## What you should do
The word "following" occurs in some lines of the data. Return each such line.

## Task inputs
..............................

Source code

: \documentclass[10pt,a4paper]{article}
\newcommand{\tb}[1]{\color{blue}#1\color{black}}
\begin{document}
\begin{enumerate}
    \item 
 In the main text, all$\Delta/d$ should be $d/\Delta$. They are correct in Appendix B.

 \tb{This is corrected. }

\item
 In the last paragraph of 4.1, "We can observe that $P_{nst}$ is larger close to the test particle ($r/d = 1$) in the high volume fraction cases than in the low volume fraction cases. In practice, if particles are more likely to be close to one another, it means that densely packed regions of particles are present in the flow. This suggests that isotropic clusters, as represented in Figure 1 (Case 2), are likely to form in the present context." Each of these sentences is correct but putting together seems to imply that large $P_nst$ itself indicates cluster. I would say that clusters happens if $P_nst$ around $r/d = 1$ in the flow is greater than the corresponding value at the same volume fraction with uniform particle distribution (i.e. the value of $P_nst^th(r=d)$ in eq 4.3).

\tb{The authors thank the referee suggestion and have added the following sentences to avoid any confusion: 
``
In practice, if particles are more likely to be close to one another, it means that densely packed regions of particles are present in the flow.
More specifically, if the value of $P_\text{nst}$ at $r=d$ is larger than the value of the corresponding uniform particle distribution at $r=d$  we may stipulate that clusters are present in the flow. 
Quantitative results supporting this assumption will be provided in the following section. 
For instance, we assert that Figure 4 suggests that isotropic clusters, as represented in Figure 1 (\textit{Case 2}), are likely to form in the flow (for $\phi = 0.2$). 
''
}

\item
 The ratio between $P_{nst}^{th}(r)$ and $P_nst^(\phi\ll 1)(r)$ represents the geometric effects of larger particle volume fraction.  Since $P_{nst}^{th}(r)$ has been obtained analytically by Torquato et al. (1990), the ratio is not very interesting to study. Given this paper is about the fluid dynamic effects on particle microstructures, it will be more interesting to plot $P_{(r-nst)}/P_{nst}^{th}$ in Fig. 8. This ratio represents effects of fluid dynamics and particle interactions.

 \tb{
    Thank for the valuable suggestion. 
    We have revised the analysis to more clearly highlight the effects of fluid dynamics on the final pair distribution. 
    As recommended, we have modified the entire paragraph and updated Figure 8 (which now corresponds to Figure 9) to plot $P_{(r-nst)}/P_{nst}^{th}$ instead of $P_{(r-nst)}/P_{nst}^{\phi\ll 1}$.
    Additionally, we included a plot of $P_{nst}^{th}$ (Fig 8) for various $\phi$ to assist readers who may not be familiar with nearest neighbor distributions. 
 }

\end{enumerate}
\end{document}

..............................

## Task answer
\tb{The authors thank the referee suggestion and have added the following sentences to avoid any confusion: 
Quantitative results supporting this assumption will be provided in the following section. 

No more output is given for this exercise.